Up to 52 percent of people with HIV in a Swiss study had dangerously low vitamin D levels. The study, published in the May 15 issue of AIDS, also found that people taking non-nucleoside reverse transcriptase inhibitors (NNRTIs) or the drug Viread (tenofovir) were more likely to have low vitamin D levels.

Vitamin D is vital to bone formation, preservation of immune cells and control of blood pressure in the arteries. Our primary source for new vitamin D is exposure to the sun, notably ultraviolet B (UVB) light. In the general population, at least 29 percent of those who live in extreme northern or southern climates end up with low vitamin D levels in the winter and early spring. Low vitamin D levels have been repeatedly associated with bone problems and cardiovascular disease in studies of HIV-negative people.

Several studies have suggested that rates of vitamin D deficiency might be several times higher in people with HIV than in HIV-negative people. To confirm these rates and determine the factors involved in low vitamin D production in HIV-positive people, Nicolas Mueller, MD, from the University Hospital of Zurich, and his colleagues analyzed data from the 15,600 person Swiss HIV study.

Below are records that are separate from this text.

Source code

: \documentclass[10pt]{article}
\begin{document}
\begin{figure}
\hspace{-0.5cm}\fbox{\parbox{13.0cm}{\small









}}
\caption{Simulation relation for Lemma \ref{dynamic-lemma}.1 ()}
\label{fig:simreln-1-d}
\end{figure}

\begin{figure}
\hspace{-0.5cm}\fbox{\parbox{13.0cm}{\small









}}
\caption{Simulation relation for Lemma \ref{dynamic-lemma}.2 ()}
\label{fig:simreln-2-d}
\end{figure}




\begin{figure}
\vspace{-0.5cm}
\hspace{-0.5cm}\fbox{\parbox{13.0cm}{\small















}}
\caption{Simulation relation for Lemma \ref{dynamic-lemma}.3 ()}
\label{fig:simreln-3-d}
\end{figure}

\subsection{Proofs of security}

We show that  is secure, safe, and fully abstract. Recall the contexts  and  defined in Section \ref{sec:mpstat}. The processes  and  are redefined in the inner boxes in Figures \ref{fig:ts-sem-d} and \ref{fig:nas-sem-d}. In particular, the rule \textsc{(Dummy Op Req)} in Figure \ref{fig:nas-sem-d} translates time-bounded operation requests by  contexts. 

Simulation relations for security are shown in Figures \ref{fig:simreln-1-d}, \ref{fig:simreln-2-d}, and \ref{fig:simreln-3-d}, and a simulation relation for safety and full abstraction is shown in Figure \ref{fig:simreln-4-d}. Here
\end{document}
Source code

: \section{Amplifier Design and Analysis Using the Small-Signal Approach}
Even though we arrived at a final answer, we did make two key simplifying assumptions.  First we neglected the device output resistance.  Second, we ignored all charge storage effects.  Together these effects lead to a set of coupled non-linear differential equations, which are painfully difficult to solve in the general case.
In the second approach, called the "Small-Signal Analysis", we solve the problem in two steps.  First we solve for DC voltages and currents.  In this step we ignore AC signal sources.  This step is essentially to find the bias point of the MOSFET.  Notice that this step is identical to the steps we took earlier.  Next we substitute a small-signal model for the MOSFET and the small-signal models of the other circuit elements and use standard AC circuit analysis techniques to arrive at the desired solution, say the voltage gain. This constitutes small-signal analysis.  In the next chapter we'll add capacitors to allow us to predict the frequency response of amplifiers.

Mueller’s team selected a small group of 211 people who had stored blood samples at various time points—before starting antiretroviral (ARV) therapy and 12 and 18 months after starting treatment. The team focused primarily on the roughly 100 people who’d had blood drawn in the spring (after months with little sunlight) and the fall (after peak sun exposure). As is the case in HIV-negative people, Muller and his colleagues considered 75 or more nanomolars per liter of blood (nmol/L) of 25-hydroxyvitamin D as the ideal, and 30 nmol/L or less as being deficient.

Vitamin D levels were particularly low at all time points in the study participants, with roughly half of the participants being vitamin D deficient during the spring. In fact, less than one quarter of the participants reached target vitamin D levels during the fall, and less than 10 percent hit target levels during the spring.

Without an HIV-negative control group, however, the researchers were unable to conclude that HIV-positive study volunteers were necessarily more likely to experience vitamin D deficiency.

As is the case in the general population, people with darker skin were much more likely to have low vitamin D levels at every time point. Use of Viread and NNRTIs such as Sustiva (efavirenz) and Viramune (nevirapine) was also associated with low vitamin D levels. Interestingly, the longer a person was HIV positive, the more protected they were from low vitamin D levels.

The authors are calling for further studies to confirm their results—particularly the association they found with low vitamin D levels and use of NNRTIs and Viread. The authors also state that this study suggests the need for better screening: “On the basis of our prevalence data and the growing recognition of vitamin D-related health benefits, we suggest systematic screening for vitamin D deficiency in all HIV-positive patients.”

Mueller and his colleagues then recommend that people with vitamin D deficiency consider taking supplements even though studies of supplementation in people with HIV have not yet been published.